** SUPPLIED ENTRIES follows **

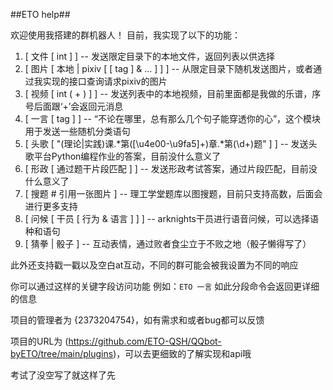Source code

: 
##ETO help##

欢迎使用我搭建的群机器人！
目前，我实现了以下的功能：

1. [ 文件 [ int ] ] -- 发送限定目录下的本地文件，返回列表以供选择
2. [ 图片 [ 本地 | pixiv [ [ tag ] & ... ] ] ] -- 从限定目录下随机发送图片，或者通过我实现的接口查询请求pixiv的图片
3. [ 视频 [ int ( + ) ] ] -- 发送列表中的本地视频，目前里面都是我做的乐谱，序号后面跟‘+’会返回元消息
4. [ 一言 [ tag ] ] -- “不论在哪里，总有那么几个句子能穿透你的心”，这个模块用于发送一些随机分类语句
5. [ 头歌 [ "(理论|实践)课.*第([\\u4e00-\\u9fa5]+)章.*第(\\d+)题" ] ] -- 发送头歌平台Python编程作业的答案，目前没什么意义了
6. [ 形政 [ 通过题干片段匹配 ] ] -- 发送形政考试答案，通过片段匹配，目前没什么意义了
7. [ 搜题  # 引用一张图片 ] -- 理工学堂题库以图搜题，目前只支持高数，后面会进行更多支持
8. [ 问候 [ 干员 [ 行为 & 语言 ] ] ] -- arknights干员进行语音问候，可以选择语种和语句
9. [ 猜拳 | 骰子 ] -- 互动表情，通过败者食尘立于不败之地（骰子懒得写了）

此外还支持戳一戳以及空白at互动，不同的群可能会被我设置为不同的响应

你可以通过这样的关键字段访问功能
例如：`ETO 一言`
如此分段命令会返回更详细的信息

项目的管理者为 {2373204754}，如有需求和或者bug都可以反馈

项目的URL为 (https://github.com/ETO-QSH/QQbot-byETO/tree/main/plugins)，可以去更细致的了解实现和api哦

考试了没空写了就这样了先
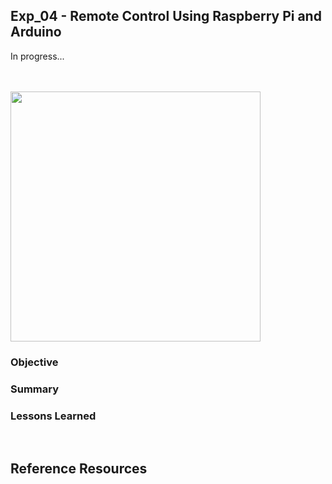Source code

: ## Exp_04 - Remote Control Using Raspberry Pi and Arduino

In progress...

<br>

<br>
<img src="https://github.com/vbookshelf/Serenity-Robotics-Experiments/blob/main/images/remote-control.jpg" width="400"></img>
<br>

### Objective



### Summary



### Lessons Learned



<br>

## Reference Resources



<br>
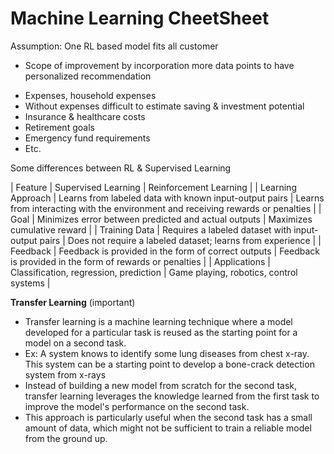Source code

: # Machine Learning CheetSheet

Assumption: One RL based model fits all customer
- Scope of improvement by incorporation more data points to have personalized recommendation
* Expenses, household expenses
* Without expenses difficult to estimate saving & investment potential
* Insurance & healthcare costs
* Retirement goals
* Emergency fund requirements
* Etc.

Some differences between RL & Supervised Learning

| Feature | Supervised Learning | Reinforcement Learning |
| Learning Approach	| Learns from labeled data with known input-output pairs	| Learns from interacting with the environment and receiving rewards or penalties |
| Goal	| Minimizes error between predicted and actual outputs	| Maximizes cumulative reward |
| Training Data	| Requires a labeled dataset with input-output pairs |	Does not require a labeled dataset; learns from experience |
| Feedback	| Feedback is provided in the form of correct outputs	| Feedback is provided in the form of rewards or penalties |
| Applications	| Classification, regression, prediction | Game playing, robotics, control systems |



**Transfer Learning** (important)
* Transfer learning is a machine learning technique where a model developed for a particular task is reused as the starting point for a model on a second task. 
* Ex: A system knows to identify some lung diseases from chest x-ray. This system can be a starting point to develop a bone-crack detection system from x-rays
* Instead of building a new model from scratch for the second task, transfer learning leverages the knowledge learned from the first task to improve the model's performance on the second task. 
* This approach is particularly useful when the second task has a small amount of data, which might not be sufficient to train a reliable model from the ground up.
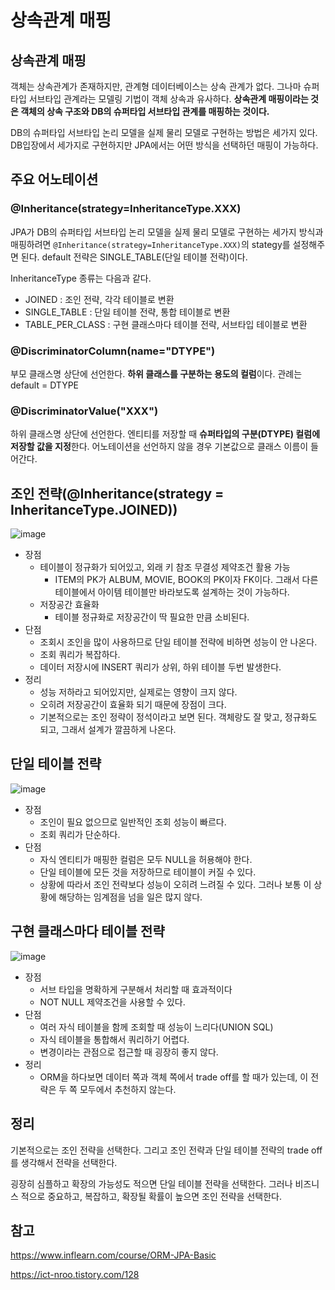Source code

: # 상속관계 매핑


## 상속관계 매핑

객체는 상속관계가 존재하지만, 관계형 데이터베이스는 상속 관계가 없다. 그나마 슈퍼타입 서브타입 관계라는 모델링 기법이 객체 상속과 유사하다. **상속관계 매핑이라는 것은 객체의 상속 구조와 DB의 슈퍼타입 서브타입 관계를 매핑하는 것이다.**

DB의 슈퍼타입 서브타입 논리 모델을 실제 물리 모델로 구현하는 방법은 세가지 있다. DB입장에서 세가지로 구현하지만 JPA에서는 어떤 방식을 선택하던 매핑이 가능하다.

## 주요 어노테이션
### @Inheritance(strategy=InheritanceType.XXX)
JPA가 DB의 슈퍼타입 서브타입 논리 모델을 실제 물리 모델로 구현하는 세가지 방식과 매핑하려면 `@Inheritance(strategy=InheritanceType.XXX)`의 stategy를 설정해주면 된다. default 전략은 SINGLE_TABLE(단일 테이블 전략)이다.

InheritanceType 종류는 다음과 같다.
- JOINED : 조인 전략, 각각 테이블로 변환
- SINGLE_TABLE : 단일 테이블 전략, 통합 테이블로 변환
- TABLE_PER_CLASS : 구현 클래스마다 테이블 전략, 서브타입 테이블로 변환

### @DiscriminatorColumn(name="DTYPE")

부모 클래스명 상단에 선언한다. **하위 클래스를 구분하는 용도의 컬럼**이다. 관례는 default = DTYPE

### @DiscriminatorValue("XXX")

하위 클래스명 상단에 선언한다. 엔티티를 저장할 때 **슈퍼타입의 구분(DTYPE) 컬럼에 저장할 값을 지정**한다. 어노테이션을 선언하지 않을 경우 기본값으로 클래스 이름이 들어간다.

## 조인 전략(@Inheritance(strategy = InheritanceType.JOINED))

![image](https://github.com/YoungEun-IN/youngeun-in.github.io/assets/46465928/427a1b0f-5a4a-4b2a-8c10-274733cec297)

- 장점
  - 테이블이 정규화가 되어있고, 외래 키 참조 무결성 제약조건 활용 가능
    - ITEM의 PK가 ALBUM, MOVIE, BOOK의 PK이자 FK이다. 그래서 다른 테이블에서 아이템 테이블만 바라보도록 설계하는 것이 가능하다.
  - 저장공간 효율화
    - 테이블 정규화로 저장공간이 딱 필요한 만큼 소비된다.
- 단점
  - 조회시 조인을 많이 사용하므로 단일 테이블 전략에 비하면 성능이 안 나온다.
  - 조회 쿼리가 복잡하다.
  - 데이터 저장시에 INSERT 쿼리가 상위, 하위 테이블 두번 발생한다.
- 정리
  - 성능 저하라고 되어있지만, 실제로는 영향이 크지 않다.
  - 오히려 저장공간이 효율화 되기 때문에 장점이 크다.
  - 기본적으로는 조인 정략이 정석이라고 보면 된다. 객체랑도 잘 맞고, 정규화도 되고, 그래서 설계가 깔끔하게 나온다.

## 단일 테이블 전략

![image](https://github.com/YoungEun-IN/youngeun-in.github.io/assets/46465928/44c2abb8-5886-4fea-9176-6197ca1da66e)

- 장점
  - 조인이 필요 없으므로 일반적인 조회 성능이 빠르다.
  - 조회 쿼리가 단순하다.
- 단점
  - 자식 엔티티가 매핑한 컬럼은 모두 NULL을 허용해야 한다.
  - 단일 테이블에 모든 것을 저장하므로 테이블이 커질 수 있다.
  - 상황에 따라서 조인 전략보다 성능이 오히려 느려질 수 있다. 그러나 보통 이 상황에 해당하는 임계점을 넘을 일은 많지 않다.

## 구현 클래스마다 테이블 전략

![image](https://github.com/YoungEun-IN/youngeun-in.github.io/assets/46465928/f99b6192-a588-4308-94b4-cc23fb445567)

- 장점
  - 서브 타입을 명확하게 구분해서 처리할 때 효과적이다
  - NOT NULL 제약조건을 사용할 수 있다.
- 단점
  - 여러 자식 테이블을 함께 조회할 때 성능이 느리다(UNION SQL)
  - 자식 테이블을 통합해서 쿼리하기 어렵다.
  - 변경이라는 관점으로 접근할 때 굉장히 좋지 않다.
- 정리
  - ORM을 하다보면 데이터 쪽과 객체 쪽에서 trade off를 할 때가 있는데, 이 전략은 두 쪽 모두에서 추천하지 않는다.
 
## 정리

기본적으로는 조인 전략을 선택한다. 그리고 조인 전략과 단일 테이블 전략의 trade off를 생각해서 전략을 선택한다.

굉장히 심플하고 확장의 가능성도 적으면 단일 테이블 전략을 선택한다. 그러나 비즈니스 적으로 중요하고, 복잡하고, 확장될 확률이 높으면 조인 전략을 선택한다.

## 참고

https://www.inflearn.com/course/ORM-JPA-Basic

https://ict-nroo.tistory.com/128

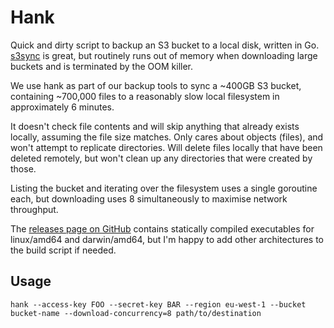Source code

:# Hank

Quick and dirty script to backup an S3 bucket to a local disk, written in Go.
[s3sync](http://s3sync.net/wiki) is great, but routinely runs out of memory
when downloading large buckets and is terminated by the OOM killer.

We use hank as part of our backup tools to sync a ~400GB S3 bucket, containing
~700,000 files to a reasonably slow local filesystem in approximately
6 minutes.

It doesn't check file contents and will skip anything that already exists
locally, assuming the file size matches. Only cares about objects (files), and
won't attempt to replicate directories. Will delete files locally that have
been deleted remotely, but won't clean up any directories that were created by
those.

Listing the bucket and iterating over the filesystem uses a single goroutine
each, but downloading uses 8 simultaneously to maximise network throughput.

The [releases page on GitHub](https://github.com/newspaperclub/hank/releases)
contains statically compiled executables for linux/amd64 and darwin/amd64, but
I'm happy to add other architectures to the build script if needed.

## Usage

    hank --access-key FOO --secret-key BAR --region eu-west-1 --bucket bucket-name --download-concurrency=8 path/to/destination
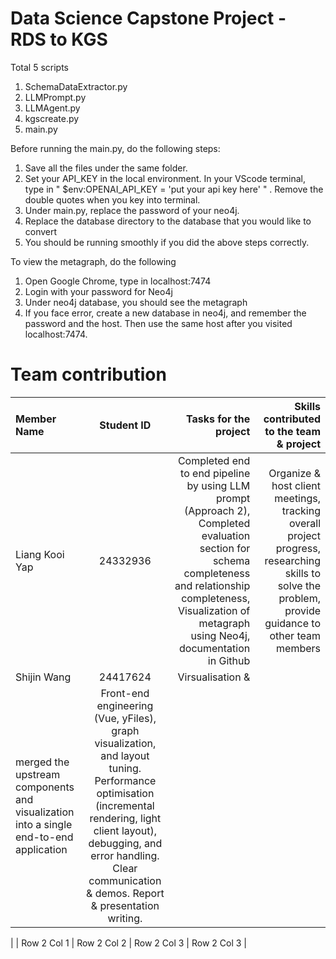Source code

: 
# Data Science Capstone Project - RDS to KGS

Total 5 scripts 

1. SchemaDataExtractor.py
2. LLMPrompt.py
3. LLMAgent.py
4. kgscreate.py
5. main.py

Before running the main.py, do the following steps:

1. Save all the files under the same folder. 
2. Set your API_KEY in the local environment. In your VScode terminal, type in " $env:OPENAI_API_KEY = 'put your api key here' " . Remove the double quotes when you key into terminal.
3. Under main.py, replace the password of your neo4j.
4. Replace the database directory to the database that you would like to convert
5. You should be running smoothly if you did the above steps correctly.

To view the metagraph, do the following
1. Open Google Chrome, type in localhost:7474
2. Login with your password for Neo4j
3. Under neo4j database, you should see the metagraph
4. If you face error, create a new database in neo4j, and remember the password and the host. Then use the same host after you visited localhost:7474. 


# Team contribution

| Member Name | Student ID | Tasks for the project | Skills contributed to the team & project | 
| :------- | :------: | -------: | -------: |
| Liang Kooi Yap | 24332936 | Completed end to end pipeline by using LLM prompt (Approach 2), Completed evaluation section for schema completeness and relationship completeness, Visualization of metagraph using Neo4j, documentation in Github | Organize & host client meetings, tracking overall project progress, researching skills to solve the problem, provide guidance to other team members | 
| Shijin Wang | 24417624 | Virsualisation &
 merged the upstream components and visualization into a single end-to-end application | Front-end engineering (Vue, yFiles), graph visualization, and layout tuning. Performance optimisation (incremental rendering, light client layout), debugging, and error handling. Clear communication & demos. Report & presentation writing. 
|
| Row 2 Col 1 | Row 2 Col 2 | Row 2 Col 3 | Row 2 Col 3 |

** End of SUPPLIED ENTRIES **

TRY IT> Copy out every line in the records where the word "trade" is found.

FINAL ANSWER>
  - ORM을 하다보면 데이터 쪽과 객체 쪽에서 trade off를 할 때가 있는데, 이 전략은 두 쪽 모두에서 추천하지 않는다.
기본적으로는 조인 전략을 선택한다. 그리고 조인 전략과 단일 테이블 전략의 trade off를 생각해서 전략을 선택한다.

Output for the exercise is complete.